→ **Rendered images with source text**
────

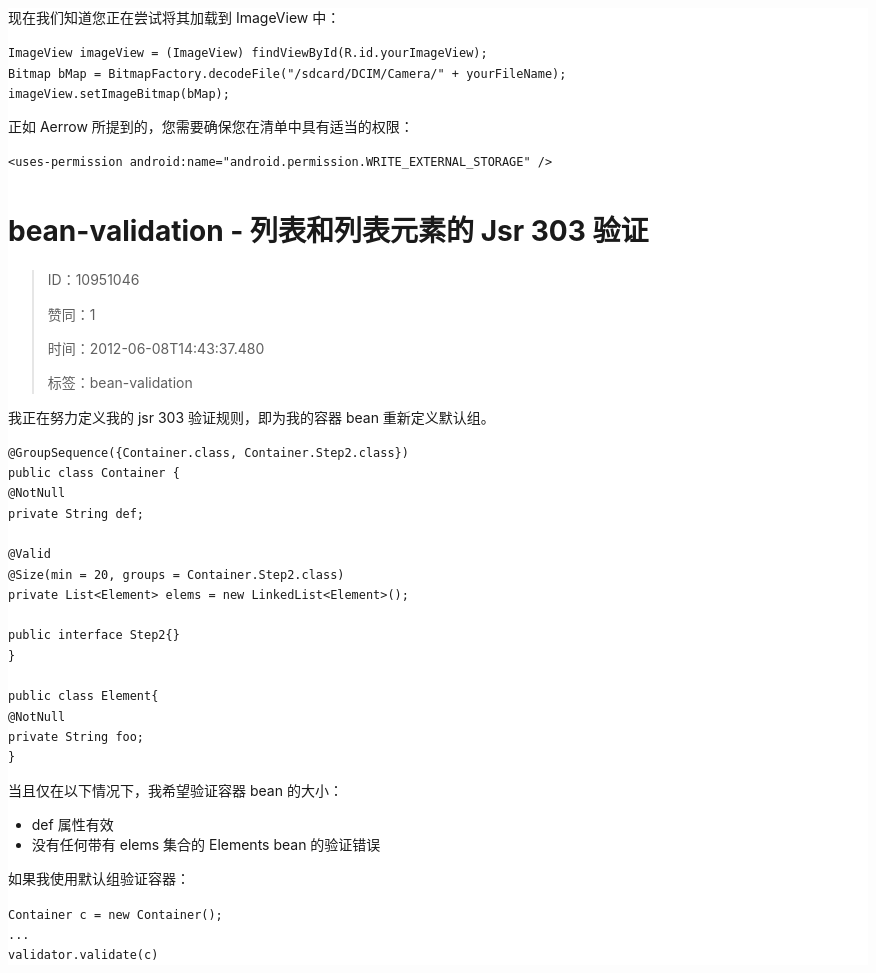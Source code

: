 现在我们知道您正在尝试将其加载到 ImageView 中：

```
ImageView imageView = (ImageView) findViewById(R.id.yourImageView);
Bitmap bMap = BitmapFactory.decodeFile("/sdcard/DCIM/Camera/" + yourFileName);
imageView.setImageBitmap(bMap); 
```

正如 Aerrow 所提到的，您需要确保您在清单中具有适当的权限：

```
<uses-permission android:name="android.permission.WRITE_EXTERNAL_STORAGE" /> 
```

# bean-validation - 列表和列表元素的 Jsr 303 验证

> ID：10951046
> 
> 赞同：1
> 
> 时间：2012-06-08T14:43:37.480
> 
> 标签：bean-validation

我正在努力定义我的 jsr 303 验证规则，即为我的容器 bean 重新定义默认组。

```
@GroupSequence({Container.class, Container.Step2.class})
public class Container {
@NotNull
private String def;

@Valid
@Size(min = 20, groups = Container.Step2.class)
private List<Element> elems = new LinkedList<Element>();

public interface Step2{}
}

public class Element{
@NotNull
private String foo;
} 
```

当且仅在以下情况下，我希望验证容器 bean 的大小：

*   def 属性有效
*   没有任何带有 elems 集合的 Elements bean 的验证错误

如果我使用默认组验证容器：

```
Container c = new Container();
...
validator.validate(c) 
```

────

→ **YOUR GOAL**
Word for word, restate all of the entries above and leave each picture out.

→ **WRITTEN ANSWER**
Source code

: 现在我们知道您正在尝试将其加载到 ImageView 中：

```
ImageView imageView = (ImageView) findViewById(R.id.yourImageView);
Bitmap bMap = BitmapFactory.decodeFile("/sdcard/DCIM/Camera/" + yourFileName);
imageView.setImageBitmap(bMap); 
```

正如 Aerrow 所提到的，您需要确保您在清单中具有适当的权限：

```
<uses-permission android:name="android.permission.WRITE_EXTERNAL_STORAGE" /> 
```

# bean-validation - 列表和列表元素的 Jsr 303 验证

> ID：10951046
> 
> 赞同：1
> 
> 时间：2012-06-08T14:43:37.480
> 
> 标签：bean-validation

我正在努力定义我的 jsr 303 验证规则，即为我的容器 bean 重新定义默认组。

```
@GroupSequence({Container.class, Container.Step2.class})
public class Container {
@NotNull
private String def;

@Valid
@Size(min = 20, groups = Container.Step2.class)
private List<Element> elems = new LinkedList<Element>();

public interface Step2{}
}

public class Element{
@NotNull
private String foo;
} 
```

当且仅在以下情况下，我希望验证容器 bean 的大小：

*   def 属性有效
*   没有任何带有 elems 集合的 Elements bean 的验证错误

如果我使用默认组验证容器：

```
Container c = new Container();
...
validator.validate(c) 
```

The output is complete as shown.